+++ Entries provided +++
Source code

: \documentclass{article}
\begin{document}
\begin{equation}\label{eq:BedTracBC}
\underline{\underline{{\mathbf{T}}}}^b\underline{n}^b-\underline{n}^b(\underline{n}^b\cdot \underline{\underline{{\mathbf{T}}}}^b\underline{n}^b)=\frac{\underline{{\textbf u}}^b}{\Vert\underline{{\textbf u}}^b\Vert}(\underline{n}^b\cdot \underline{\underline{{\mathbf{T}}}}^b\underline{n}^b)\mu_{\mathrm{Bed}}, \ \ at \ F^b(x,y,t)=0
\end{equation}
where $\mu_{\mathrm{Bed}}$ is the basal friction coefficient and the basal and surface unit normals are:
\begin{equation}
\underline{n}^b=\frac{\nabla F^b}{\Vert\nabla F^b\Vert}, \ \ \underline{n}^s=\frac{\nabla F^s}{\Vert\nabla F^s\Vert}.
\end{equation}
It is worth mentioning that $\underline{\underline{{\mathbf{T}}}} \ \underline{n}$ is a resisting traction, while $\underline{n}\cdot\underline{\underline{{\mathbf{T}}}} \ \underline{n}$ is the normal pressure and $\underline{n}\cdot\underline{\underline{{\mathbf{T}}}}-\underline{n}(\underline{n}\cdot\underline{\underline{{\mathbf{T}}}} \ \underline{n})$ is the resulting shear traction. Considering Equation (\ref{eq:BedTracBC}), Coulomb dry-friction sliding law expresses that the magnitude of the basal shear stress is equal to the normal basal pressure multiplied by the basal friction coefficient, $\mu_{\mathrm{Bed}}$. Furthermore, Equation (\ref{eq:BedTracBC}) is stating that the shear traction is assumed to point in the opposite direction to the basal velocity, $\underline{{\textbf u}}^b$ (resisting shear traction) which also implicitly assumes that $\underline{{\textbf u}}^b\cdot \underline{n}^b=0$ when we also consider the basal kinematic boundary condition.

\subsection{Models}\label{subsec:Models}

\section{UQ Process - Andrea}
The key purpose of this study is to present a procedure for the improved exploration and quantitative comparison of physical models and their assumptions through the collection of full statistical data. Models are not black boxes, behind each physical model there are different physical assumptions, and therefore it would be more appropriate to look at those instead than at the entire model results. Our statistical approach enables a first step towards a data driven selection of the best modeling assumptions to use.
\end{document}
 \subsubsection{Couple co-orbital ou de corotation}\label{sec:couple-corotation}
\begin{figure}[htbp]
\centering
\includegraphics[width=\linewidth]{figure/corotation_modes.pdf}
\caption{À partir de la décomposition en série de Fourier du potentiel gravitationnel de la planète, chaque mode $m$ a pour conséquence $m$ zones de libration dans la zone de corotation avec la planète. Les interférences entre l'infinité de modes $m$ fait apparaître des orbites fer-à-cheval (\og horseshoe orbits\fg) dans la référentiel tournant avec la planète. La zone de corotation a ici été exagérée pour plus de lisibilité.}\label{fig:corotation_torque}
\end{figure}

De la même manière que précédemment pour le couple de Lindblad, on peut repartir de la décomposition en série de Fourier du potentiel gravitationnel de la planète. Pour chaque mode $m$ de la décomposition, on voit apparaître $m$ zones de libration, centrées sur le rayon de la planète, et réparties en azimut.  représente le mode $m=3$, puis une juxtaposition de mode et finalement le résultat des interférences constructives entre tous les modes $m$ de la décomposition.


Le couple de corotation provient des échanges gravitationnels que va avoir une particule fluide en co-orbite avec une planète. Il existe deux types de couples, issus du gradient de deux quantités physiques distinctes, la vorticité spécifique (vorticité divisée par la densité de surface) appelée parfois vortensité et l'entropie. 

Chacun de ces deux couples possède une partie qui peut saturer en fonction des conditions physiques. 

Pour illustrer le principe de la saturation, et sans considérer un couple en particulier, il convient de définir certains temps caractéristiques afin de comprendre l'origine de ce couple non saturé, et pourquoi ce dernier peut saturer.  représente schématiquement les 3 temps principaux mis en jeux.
+++
▸ **Your goal**:
Copy every line of the material exactly, keeping all of it.

▸ **Finished exercise**:
Source code

: \documentclass{article}
\begin{document}
\begin{equation}\label{eq:BedTracBC}
\underline{\underline{{\mathbf{T}}}}^b\underline{n}^b-\underline{n}^b(\underline{n}^b\cdot \underline{\underline{{\mathbf{T}}}}^b\underline{n}^b)=\frac{\underline{{\textbf u}}^b}{\Vert\underline{{\textbf u}}^b\Vert}(\underline{n}^b\cdot \underline{\underline{{\mathbf{T}}}}^b\underline{n}^b)\mu_{\mathrm{Bed}}, \ \ at \ F^b(x,y,t)=0
\end{equation}
where $\mu_{\mathrm{Bed}}$ is the basal friction coefficient and the basal and surface unit normals are:
\begin{equation}
\underline{n}^b=\frac{\nabla F^b}{\Vert\nabla F^b\Vert}, \ \ \underline{n}^s=\frac{\nabla F^s}{\Vert\nabla F^s\Vert}.
\end{equation}
It is worth mentioning that $\underline{\underline{{\mathbf{T}}}} \ \underline{n}$ is a resisting traction, while $\underline{n}\cdot\underline{\underline{{\mathbf{T}}}} \ \underline{n}$ is the normal pressure and $\underline{n}\cdot\underline{\underline{{\mathbf{T}}}}-\underline{n}(\underline{n}\cdot\underline{\underline{{\mathbf{T}}}} \ \underline{n})$ is the resulting shear traction. Considering Equation (\ref{eq:BedTracBC}), Coulomb dry-friction sliding law expresses that the magnitude of the basal shear stress is equal to the normal basal pressure multiplied by the basal friction coefficient, $\mu_{\mathrm{Bed}}$. Furthermore, Equation (\ref{eq:BedTracBC}) is stating that the shear traction is assumed to point in the opposite direction to the basal velocity, $\underline{{\textbf u}}^b$ (resisting shear traction) which also implicitly assumes that $\underline{{\textbf u}}^b\cdot \underline{n}^b=0$ when we also consider the basal kinematic boundary condition.

\subsection{Models}\label{subsec:Models}

\section{UQ Process - Andrea}
The key purpose of this study is to present a procedure for the improved exploration and quantitative comparison of physical models and their assumptions through the collection of full statistical data. Models are not black boxes, behind each physical model there are different physical assumptions, and therefore it would be more appropriate to look at those instead than at the entire model results. Our statistical approach enables a first step towards a data driven selection of the best modeling assumptions to use.
\end{document}
 \subsubsection{Couple co-orbital ou de corotation}\label{sec:couple-corotation}
\begin{figure}[htbp]
\centering
\includegraphics[width=\linewidth]{figure/corotation_modes.pdf}
\caption{À partir de la décomposition en série de Fourier du potentiel gravitationnel de la planète, chaque mode $m$ a pour conséquence $m$ zones de libration dans la zone de corotation avec la planète. Les interférences entre l'infinité de modes $m$ fait apparaître des orbites fer-à-cheval (\og horseshoe orbits\fg) dans la référentiel tournant avec la planète. La zone de corotation a ici été exagérée pour plus de lisibilité.}\label{fig:corotation_torque}
\end{figure}

De la même manière que précédemment pour le couple de Lindblad, on peut repartir de la décomposition en série de Fourier du potentiel gravitationnel de la planète. Pour chaque mode $m$ de la décomposition, on voit apparaître $m$ zones de libration, centrées sur le rayon de la planète, et réparties en azimut.  représente le mode $m=3$, puis une juxtaposition de mode et finalement le résultat des interférences constructives entre tous les modes $m$ de la décomposition.


Le couple de corotation provient des échanges gravitationnels que va avoir une particule fluide en co-orbite avec une planète. Il existe deux types de couples, issus du gradient de deux quantités physiques distinctes, la vorticité spécifique (vorticité divisée par la densité de surface) appelée parfois vortensité et l'entropie. 

Chacun de ces deux couples possède une partie qui peut saturer en fonction des conditions physiques. 

Pour illustrer le principe de la saturation, et sans considérer un couple en particulier, il convient de définir certains temps caractéristiques afin de comprendre l'origine de ce couple non saturé, et pourquoi ce dernier peut saturer.  représente schématiquement les 3 temps principaux mis en jeux.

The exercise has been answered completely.